No lo he aclarado, pero a la mesa estuvo con todos nosotros Manuela, su mujer. Y vinieron a despedirse sus hijos antes de salir para el colegio.
Después de comer, José Luis y Manuela me llevaron hasta las Aldeas Infantiles para enseñarme sus instalaciones y mostrarme el trabajo que realizaban por los niños. A última hora me acercaron hasta el parador de Cuenca, donde tomamos algo y allí mismo nos despedimos. Guardo con mucho afecto la felicitación navideña que aquel año, y al cabo de los meses de invitarme a su casa, me envió Perales. Me advirtió que él no mandaba christmas, pero que por una razón de especial aprecio lo hacía conmigo. Volvimos a encontrarnos coincidiendo en el programa Esto es espectáculo, de TVE.

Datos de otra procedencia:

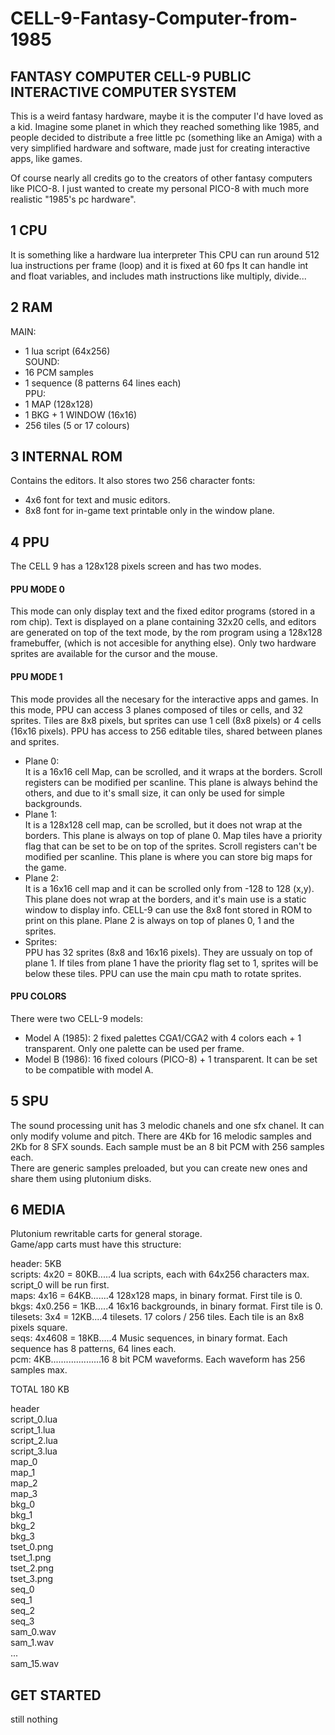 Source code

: # CELL-9-Fantasy-Computer-from-1985
 
## FANTASY COMPUTER CELL-9 PUBLIC INTERACTIVE COMPUTER SYSTEM

This is a weird fantasy hardware, maybe it is the computer I'd have loved as a kid.
Imagine some planet in which they reached something like 1985, and people decided to 
distribute a free little pc (something like an Amiga) with a very simplified hardware and 
software, made just for creating interactive apps, like games.

Of course nearly all credits go to the creators of other fantasy computers like PICO-8.
I just wanted to create my personal PICO-8 with much more realistic "1985's pc hardware".


## 1 CPU
It is something like a hardware lua interpreter
This CPU can run around 512 lua instructions per frame (loop) and it is fixed at 60 fps
It can handle int and float variables, and includes math instructions like multiply, divide...


## 2 RAM
MAIN:   
- 1 lua script (64x256)  
SOUND:  
- 16 PCM samples  
- 1 sequence (8 patterns 64 lines each)  
PPU:  
- 1 MAP (128x128)  
- 1 BKG + 1 WINDOW (16x16)  
- 256 tiles (5 or 17 colours)  	
  
  
## 3 INTERNAL ROM
Contains the editors.
It also stores two 256 character fonts: 
- 4x6 font for text and music editors.
- 8x8 font for in-game text printable only in the window plane.


## 4 PPU
The CELL 9 has a 128x128 pixels screen and has two modes.
#### PPU MODE 0
This mode can only display text and the fixed editor programs (stored in a rom chip).
Text is displayed on a plane containing 32x20 cells, and editors are generated on top of the 
text mode, by the rom program using a 128x128 framebuffer, (which is not accesible for anything 
else). Only two hardware sprites are available for the cursor and the mouse.
#### PPU MODE 1
This mode provides all the necesary for the interactive apps and games.
In this mode, PPU can access 3 planes composed of tiles or cells, and 32 sprites.
Tiles are 8x8 pixels, but sprites can use 1 cell (8x8 pixels) or 4 cells (16x16 pixels).
PPU has access to 256 editable tiles, shared between planes and sprites.	
- Plane 0:  
It is a 16x16 cell Map, can be scrolled, and it wraps at the borders.
Scroll registers can be modified per scanline. This plane is always behind the others, and
due to it's small size, it can only be used for simple backgrounds.
- Plane 1:  
It is a 128x128 cell map, can be scrolled, but it does not wrap at the borders.
This plane is always on top of plane 0. Map tiles have a priority flag that can be set to be 
on top of the sprites. Scroll registers can't be modified per scanline. This plane is where 
you can store big maps for the game. 
- Plane 2:  
It is a 16x16 cell map and it can be scrolled only from -128 to 128 (x,y). This plane does not 
wrap at the borders, and it's main use is a static window to display info. CELL-9 can use the 8x8 font 
stored in ROM to print on this plane. Plane 2 is always on top of planes 0, 1 and the sprites.  
- Sprites:  
PPU has 32 sprites (8x8 and 16x16 pixels). They are ussualy on top of plane 1. If tiles 
from plane 1 have the priority flag set to 1, sprites will be below these tiles.
PPU can use the main cpu math to rotate sprites.  
  
#### PPU COLORS
There were two CELL-9 models:
- Model A (1985): 2 fixed palettes CGA1/CGA2 with 4 colors each + 1 transparent.
Only one palette can be used per frame.
- Model B (1986): 16 fixed colours (PICO-8) + 1 transparent. It can be set to be compatible with model A.  
  
  
## 5 SPU
The sound processing unit has 3 melodic chanels and one sfx chanel. It can only modify volume and pitch.
There are 4Kb for 16 melodic samples and 2Kb for 8 SFX sounds. 
Each sample must be an 8 bit PCM with 256 samples each.  
There are generic samples preloaded, but you can create new ones and share them using plutonium disks.  
  
  
## 6 MEDIA
Plutonium rewritable carts for general storage.  
Game/app carts must have this structure:  
  
header: 5KB  
scripts: 4x20 = 80KB.....4 lua scripts, each with 64x256 characters max. script_0 will be run first.  
maps: 4x16 = 64KB.......4 128x128 maps, in binary format. First tile is 0.  
bkgs: 4x0.256 = 1KB.....4 16x16 backgrounds, in binary format. First tile is 0.  
tilesets: 3x4 = 12KB....4 tilesets. 17 colors / 256 tiles. Each tile is an 8x8 pixels square.  
seqs: 4x4608 = 18KB.....4 Music sequences, in binary format. Each sequence has 8 patterns, 64 lines each.  
pcm: 4KB....................16 8 bit PCM waveforms. Each waveform has 256 samples max.  
  
TOTAL 180 KB   
  
  
header  
script_0.lua    
script_1.lua  
script_2.lua  
script_3.lua  
map_0  
map_1  
map_2  
map_3  
bkg_0  
bkg_1  
bkg_2  
bkg_3  
tset_0.png  
tset_1.png  
tset_2.png  
tset_3.png  
seq_0  
seq_1  
seq_2  
seq_3  
sam_0.wav  		
sam_1.wav  
...  
sam_15.wav  


## GET STARTED
still nothing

Vuelvo la vista atrás y apenas me creo que me pasara aquello con el cantante que acudía a consolarme en mis desamores, aquel que vi por primera vez en la Feria de Abril de Sevilla, actuando en la caseta del Círculo de Labradores, y al que la avalancha no me dejó acercarme para saludarlo. Pero la vida está llena de extrañas carambolas que posibilitan llegues a encontrarte donde jamás hubieras imaginado: almorzando en su casa con mi viejo y buen compañero de soledades en la mía.